Oggi sembra ormai universalmente riconosciuto il gender pay gap, o perlomeno se ne parla parecchio e si è anche arrivato a quantificarlo: che per ogni dollaro che un uomo guadagna, alle donne, a parità di qualifica professionale, arrivano 80 centesimi. Ad essere meno conosciuto, ma non meno reale, è invece il gender investment gap.
Secondo una ricerca BCG – Global Management Consulting, quando le imprenditrici espongono le proprie idee agli investitori nella fase early stage ottengono significativamente meno rispetto agli uomini, in media oltre 1 milione di dollari in meno. Eppure, sempre secondo questa ricerca, le attività imprenditoriali avviate da donne ottengono ritorni migliori, oltre due volte un dollaro investito, rispetto a quelle fondate da uomini. In sintesi, nonostante le aziende al femminile rappresentino investimenti migliori, i finanziatori sembrano non cogliere questa opportunità. Perché.
BCG ha recentemente stabilito una partnership con MassChallenge, un network globale di acceleratori con base negli Stati Uniti. Dalla sua fondazione, nel 2010, MassChallenge ha finanziato più di 1.500 attività di business e circa il 42 per cento delle attività di business accelerate da MassChallange aveva un fondatore donna. Da un’indagine condotta su dati raccolti con la collaborazione di diverse startup in un arco temporale di cinque anni, è emerso che l’ammontare degli investimenti in aziende fondate o cofondate da donne è pari a 935mila dollari, meno della metà della media di 2 milioni e centomiladollari investiti in aziende fondate da uomini.
Nonostante questo le startup fondate e cofondate da donne hanno performato meglio nel tempo, generando il 10 per cento in più di revenue: 730mila dollari contro 662mila.

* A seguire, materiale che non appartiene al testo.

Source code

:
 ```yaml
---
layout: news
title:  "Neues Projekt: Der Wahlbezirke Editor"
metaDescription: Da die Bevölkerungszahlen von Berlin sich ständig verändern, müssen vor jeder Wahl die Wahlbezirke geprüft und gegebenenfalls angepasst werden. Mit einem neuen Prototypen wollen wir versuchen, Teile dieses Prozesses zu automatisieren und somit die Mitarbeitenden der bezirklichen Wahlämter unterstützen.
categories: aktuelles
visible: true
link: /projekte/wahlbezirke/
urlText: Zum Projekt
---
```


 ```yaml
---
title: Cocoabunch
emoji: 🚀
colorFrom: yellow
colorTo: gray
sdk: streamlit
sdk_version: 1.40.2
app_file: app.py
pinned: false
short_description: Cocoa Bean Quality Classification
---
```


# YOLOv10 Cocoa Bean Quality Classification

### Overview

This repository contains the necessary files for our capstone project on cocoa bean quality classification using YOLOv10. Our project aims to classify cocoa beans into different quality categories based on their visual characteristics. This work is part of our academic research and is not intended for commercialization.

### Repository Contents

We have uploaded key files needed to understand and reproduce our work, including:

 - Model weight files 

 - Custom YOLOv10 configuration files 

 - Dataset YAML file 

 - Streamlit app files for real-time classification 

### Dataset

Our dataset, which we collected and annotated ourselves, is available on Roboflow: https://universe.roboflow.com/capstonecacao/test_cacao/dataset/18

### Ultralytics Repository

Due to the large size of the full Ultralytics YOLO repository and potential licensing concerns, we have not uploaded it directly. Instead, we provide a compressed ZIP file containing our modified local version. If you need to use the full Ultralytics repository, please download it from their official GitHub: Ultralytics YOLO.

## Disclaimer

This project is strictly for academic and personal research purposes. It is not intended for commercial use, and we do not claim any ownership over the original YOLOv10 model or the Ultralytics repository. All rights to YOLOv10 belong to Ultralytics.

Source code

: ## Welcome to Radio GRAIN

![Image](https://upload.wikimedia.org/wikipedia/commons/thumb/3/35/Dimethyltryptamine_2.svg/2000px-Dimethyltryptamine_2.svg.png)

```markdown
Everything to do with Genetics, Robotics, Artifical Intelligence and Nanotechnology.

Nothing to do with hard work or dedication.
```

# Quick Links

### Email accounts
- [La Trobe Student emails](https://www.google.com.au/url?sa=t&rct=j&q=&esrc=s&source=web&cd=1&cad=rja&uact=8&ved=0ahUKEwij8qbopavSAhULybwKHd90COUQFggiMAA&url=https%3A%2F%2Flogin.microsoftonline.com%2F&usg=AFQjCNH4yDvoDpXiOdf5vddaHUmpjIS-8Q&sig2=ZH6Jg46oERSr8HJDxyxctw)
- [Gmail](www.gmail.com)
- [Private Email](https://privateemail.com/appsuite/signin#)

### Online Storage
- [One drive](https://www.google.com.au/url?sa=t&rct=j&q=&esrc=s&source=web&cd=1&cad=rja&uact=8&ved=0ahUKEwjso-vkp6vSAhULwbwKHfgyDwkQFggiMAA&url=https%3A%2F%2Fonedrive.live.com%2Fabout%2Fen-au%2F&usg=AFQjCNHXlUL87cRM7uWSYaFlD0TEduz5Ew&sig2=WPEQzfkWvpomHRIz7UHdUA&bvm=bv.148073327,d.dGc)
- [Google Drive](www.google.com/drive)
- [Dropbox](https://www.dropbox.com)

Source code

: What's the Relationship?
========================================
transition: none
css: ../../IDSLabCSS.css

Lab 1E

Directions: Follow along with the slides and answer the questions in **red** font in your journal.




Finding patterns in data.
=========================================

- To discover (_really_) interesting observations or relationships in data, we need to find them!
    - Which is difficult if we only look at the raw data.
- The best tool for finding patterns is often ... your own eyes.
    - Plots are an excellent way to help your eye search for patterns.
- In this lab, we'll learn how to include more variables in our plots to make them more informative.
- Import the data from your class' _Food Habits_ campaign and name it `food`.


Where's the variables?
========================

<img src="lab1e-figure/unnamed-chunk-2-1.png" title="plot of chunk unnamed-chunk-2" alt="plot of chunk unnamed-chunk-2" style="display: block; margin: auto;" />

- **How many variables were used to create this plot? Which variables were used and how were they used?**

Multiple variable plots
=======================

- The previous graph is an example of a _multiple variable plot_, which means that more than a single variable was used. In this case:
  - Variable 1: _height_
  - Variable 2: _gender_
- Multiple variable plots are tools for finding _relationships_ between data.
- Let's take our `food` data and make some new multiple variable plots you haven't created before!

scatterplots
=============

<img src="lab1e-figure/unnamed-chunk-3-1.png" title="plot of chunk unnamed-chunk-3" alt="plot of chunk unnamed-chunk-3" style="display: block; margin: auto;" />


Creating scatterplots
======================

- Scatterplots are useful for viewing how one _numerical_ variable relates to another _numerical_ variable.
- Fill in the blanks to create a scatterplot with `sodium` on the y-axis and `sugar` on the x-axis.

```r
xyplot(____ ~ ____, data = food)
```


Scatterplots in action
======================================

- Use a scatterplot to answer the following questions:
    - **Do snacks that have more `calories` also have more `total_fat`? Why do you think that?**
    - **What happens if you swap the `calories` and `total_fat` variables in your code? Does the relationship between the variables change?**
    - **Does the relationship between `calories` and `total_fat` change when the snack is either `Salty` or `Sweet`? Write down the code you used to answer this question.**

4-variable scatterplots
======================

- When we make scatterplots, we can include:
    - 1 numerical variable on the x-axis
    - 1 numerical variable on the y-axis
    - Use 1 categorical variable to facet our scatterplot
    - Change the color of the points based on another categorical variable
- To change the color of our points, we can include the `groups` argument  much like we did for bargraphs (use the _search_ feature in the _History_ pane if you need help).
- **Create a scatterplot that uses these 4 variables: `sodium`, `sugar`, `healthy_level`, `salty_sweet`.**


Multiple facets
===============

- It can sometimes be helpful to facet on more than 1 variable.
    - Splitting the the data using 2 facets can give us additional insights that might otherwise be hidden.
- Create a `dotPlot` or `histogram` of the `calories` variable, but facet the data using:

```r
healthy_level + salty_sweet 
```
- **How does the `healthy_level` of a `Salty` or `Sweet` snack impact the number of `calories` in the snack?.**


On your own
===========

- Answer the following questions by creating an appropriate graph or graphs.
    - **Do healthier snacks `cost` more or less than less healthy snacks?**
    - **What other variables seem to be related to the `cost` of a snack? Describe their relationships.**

In pratica, per ogni dollaro investito queste startup hanno generato 78 centesimi, mentre quelle fondate da uomini hanno avuto un ritorno di soli 31 centesimi, meno della metà.
Resta da spiegare, quindi, perché secondo PitchBook Data, dall’inizio del 2016 le aziende con donne fondatrici abbiano ricevuto solo il 4,4 per cento dei deal di venture capital.
Secondo un sondaggio effettuato tra startupper e operatori, le criticità rilevate sono principalmente tre:
1) Le donne, più degli uomini, sono sottoposte a critiche e obiezioni durante le loro presentazioni, per esempio molte dichiarano di aver dovuto dimostrare di avere competenze tecniche di base, perché spesso gli investitori semplicemente presumono che le donne fondatrici non le abbiano. Ma se un potenziale investitore espone una critica, la donna tende ad accettarla come un feedback legittimo laddove un uomo direbbe: lei ha torto e le spiego perché.
2) In secondo luogo, gli imprenditori uomini tendono a fare proiezioni e ipotesi di business plan più audaci mentre le donne sono più prudenti e tendenzialmente chiedono meno.
3)Terzo, molti investitori uomini hanno poca familiarità con i prodotti o servizi che le imprenditrici rivolgono alle altre donne. Secondo Crunchbase, il 92 per cento dei venture capitalist negli Stati Uniti sono uomini e in generale le donne propongono idee di business di cui hanno avuto esperienza diretta.
Per lavorare a ridurre l’investment gap il principale suggerimento è quindi quello di riconoscere e e modificare i tipi di bias che mettono le donne in condizione di svantaggio. Da un lato i venture capitalist dovrebbero basarsi su dati più reali per le loro scelte, dall’altro le imprenditrici, oltre a svolgere attività di lobbying e networking, dovrebbero imparare a misurarsi e combattere con la realtà attuale, per esempio rivolgendosi a coach specializzati per preparare i pitch, imparare a chiedere di più, a rispondere alle critiche e a non sottostimare per prime il valore delle proprie aziende.